╭──

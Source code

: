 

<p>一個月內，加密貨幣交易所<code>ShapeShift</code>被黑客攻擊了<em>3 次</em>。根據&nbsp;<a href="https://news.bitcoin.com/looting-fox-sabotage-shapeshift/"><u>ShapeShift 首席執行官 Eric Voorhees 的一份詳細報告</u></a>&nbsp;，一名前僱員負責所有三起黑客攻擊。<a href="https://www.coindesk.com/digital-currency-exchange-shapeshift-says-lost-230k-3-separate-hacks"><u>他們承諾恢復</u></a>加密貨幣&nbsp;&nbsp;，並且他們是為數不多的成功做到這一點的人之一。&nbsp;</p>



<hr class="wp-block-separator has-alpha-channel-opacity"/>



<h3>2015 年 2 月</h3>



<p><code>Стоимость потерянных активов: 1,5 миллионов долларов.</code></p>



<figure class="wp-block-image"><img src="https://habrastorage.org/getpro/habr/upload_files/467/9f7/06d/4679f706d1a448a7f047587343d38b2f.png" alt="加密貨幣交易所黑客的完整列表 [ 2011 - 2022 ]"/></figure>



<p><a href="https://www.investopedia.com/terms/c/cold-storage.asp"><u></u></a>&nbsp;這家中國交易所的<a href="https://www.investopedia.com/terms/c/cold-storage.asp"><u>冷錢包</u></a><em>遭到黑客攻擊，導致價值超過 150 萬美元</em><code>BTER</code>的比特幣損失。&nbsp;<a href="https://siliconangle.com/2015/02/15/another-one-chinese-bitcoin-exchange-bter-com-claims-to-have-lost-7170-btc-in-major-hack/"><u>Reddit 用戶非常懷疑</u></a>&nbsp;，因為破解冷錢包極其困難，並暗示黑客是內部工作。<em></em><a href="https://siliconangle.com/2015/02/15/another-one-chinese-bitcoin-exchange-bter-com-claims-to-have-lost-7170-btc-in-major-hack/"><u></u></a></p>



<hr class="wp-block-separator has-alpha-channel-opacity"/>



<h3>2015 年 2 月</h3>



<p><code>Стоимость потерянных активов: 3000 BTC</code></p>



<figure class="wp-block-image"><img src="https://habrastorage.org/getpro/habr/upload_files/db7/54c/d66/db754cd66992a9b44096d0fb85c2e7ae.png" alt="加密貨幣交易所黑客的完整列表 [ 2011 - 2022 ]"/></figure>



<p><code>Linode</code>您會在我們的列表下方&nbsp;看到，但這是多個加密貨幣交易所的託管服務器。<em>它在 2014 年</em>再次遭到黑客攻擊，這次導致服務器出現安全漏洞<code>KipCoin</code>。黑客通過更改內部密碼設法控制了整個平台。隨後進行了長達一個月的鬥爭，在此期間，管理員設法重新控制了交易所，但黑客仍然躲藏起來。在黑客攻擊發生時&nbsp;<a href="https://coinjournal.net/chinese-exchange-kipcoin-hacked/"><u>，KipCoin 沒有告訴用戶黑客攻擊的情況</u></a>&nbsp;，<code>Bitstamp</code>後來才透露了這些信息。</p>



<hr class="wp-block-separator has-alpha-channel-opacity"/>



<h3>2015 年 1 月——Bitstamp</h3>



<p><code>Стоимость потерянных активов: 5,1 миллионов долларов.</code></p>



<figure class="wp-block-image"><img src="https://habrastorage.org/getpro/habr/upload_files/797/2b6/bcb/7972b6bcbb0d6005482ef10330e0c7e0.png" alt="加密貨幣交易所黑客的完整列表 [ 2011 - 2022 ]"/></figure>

╰──

WHAT IS EXPECTED ▸ The complete listing is to be repeated exactly.

SOLUTION TO THIS EXERCISE ▸
Source code

: 

<p>一個月內，加密貨幣交易所<code>ShapeShift</code>被黑客攻擊了<em>3 次</em>。根據&nbsp;<a href="https://news.bitcoin.com/looting-fox-sabotage-shapeshift/"><u>ShapeShift 首席執行官 Eric Voorhees 的一份詳細報告</u></a>&nbsp;，一名前僱員負責所有三起黑客攻擊。<a href="https://www.coindesk.com/digital-currency-exchange-shapeshift-says-lost-230k-3-separate-hacks"><u>他們承諾恢復</u></a>加密貨幣&nbsp;&nbsp;，並且他們是為數不多的成功做到這一點的人之一。&nbsp;</p>



<hr class="wp-block-separator has-alpha-channel-opacity"/>



<h3>2015 年 2 月</h3>



<p><code>Стоимость потерянных активов: 1,5 миллионов долларов.</code></p>



<figure class="wp-block-image"><img src="https://habrastorage.org/getpro/habr/upload_files/467/9f7/06d/4679f706d1a448a7f047587343d38b2f.png" alt="加密貨幣交易所黑客的完整列表 [ 2011 - 2022 ]"/></figure>



<p><a href="https://www.investopedia.com/terms/c/cold-storage.asp"><u></u></a>&nbsp;這家中國交易所的<a href="https://www.investopedia.com/terms/c/cold-storage.asp"><u>冷錢包</u></a><em>遭到黑客攻擊，導致價值超過 150 萬美元</em><code>BTER</code>的比特幣損失。&nbsp;<a href="https://siliconangle.com/2015/02/15/another-one-chinese-bitcoin-exchange-bter-com-claims-to-have-lost-7170-btc-in-major-hack/"><u>Reddit 用戶非常懷疑</u></a>&nbsp;，因為破解冷錢包極其困難，並暗示黑客是內部工作。<em></em><a href="https://siliconangle.com/2015/02/15/another-one-chinese-bitcoin-exchange-bter-com-claims-to-have-lost-7170-btc-in-major-hack/"><u></u></a></p>



<hr class="wp-block-separator has-alpha-channel-opacity"/>



<h3>2015 年 2 月</h3>



<p><code>Стоимость потерянных активов: 3000 BTC</code></p>



<figure class="wp-block-image"><img src="https://habrastorage.org/getpro/habr/upload_files/db7/54c/d66/db754cd66992a9b44096d0fb85c2e7ae.png" alt="加密貨幣交易所黑客的完整列表 [ 2011 - 2022 ]"/></figure>



<p><code>Linode</code>您會在我們的列表下方&nbsp;看到，但這是多個加密貨幣交易所的託管服務器。<em>它在 2014 年</em>再次遭到黑客攻擊，這次導致服務器出現安全漏洞<code>KipCoin</code>。黑客通過更改內部密碼設法控制了整個平台。隨後進行了長達一個月的鬥爭，在此期間，管理員設法重新控制了交易所，但黑客仍然躲藏起來。在黑客攻擊發生時&nbsp;<a href="https://coinjournal.net/chinese-exchange-kipcoin-hacked/"><u>，KipCoin 沒有告訴用戶黑客攻擊的情況</u></a>&nbsp;，<code>Bitstamp</code>後來才透露了這些信息。</p>



<hr class="wp-block-separator has-alpha-channel-opacity"/>



<h3>2015 年 1 月——Bitstamp</h3>



<p><code>Стоимость потерянных активов: 5,1 миллионов долларов.</code></p>



<figure class="wp-block-image"><img src="https://habrastorage.org/getpro/habr/upload_files/797/2b6/bcb/7972b6bcbb0d6005482ef10330e0c7e0.png" alt="加密貨幣交易所黑客的完整列表 [ 2011 - 2022 ]"/></figure>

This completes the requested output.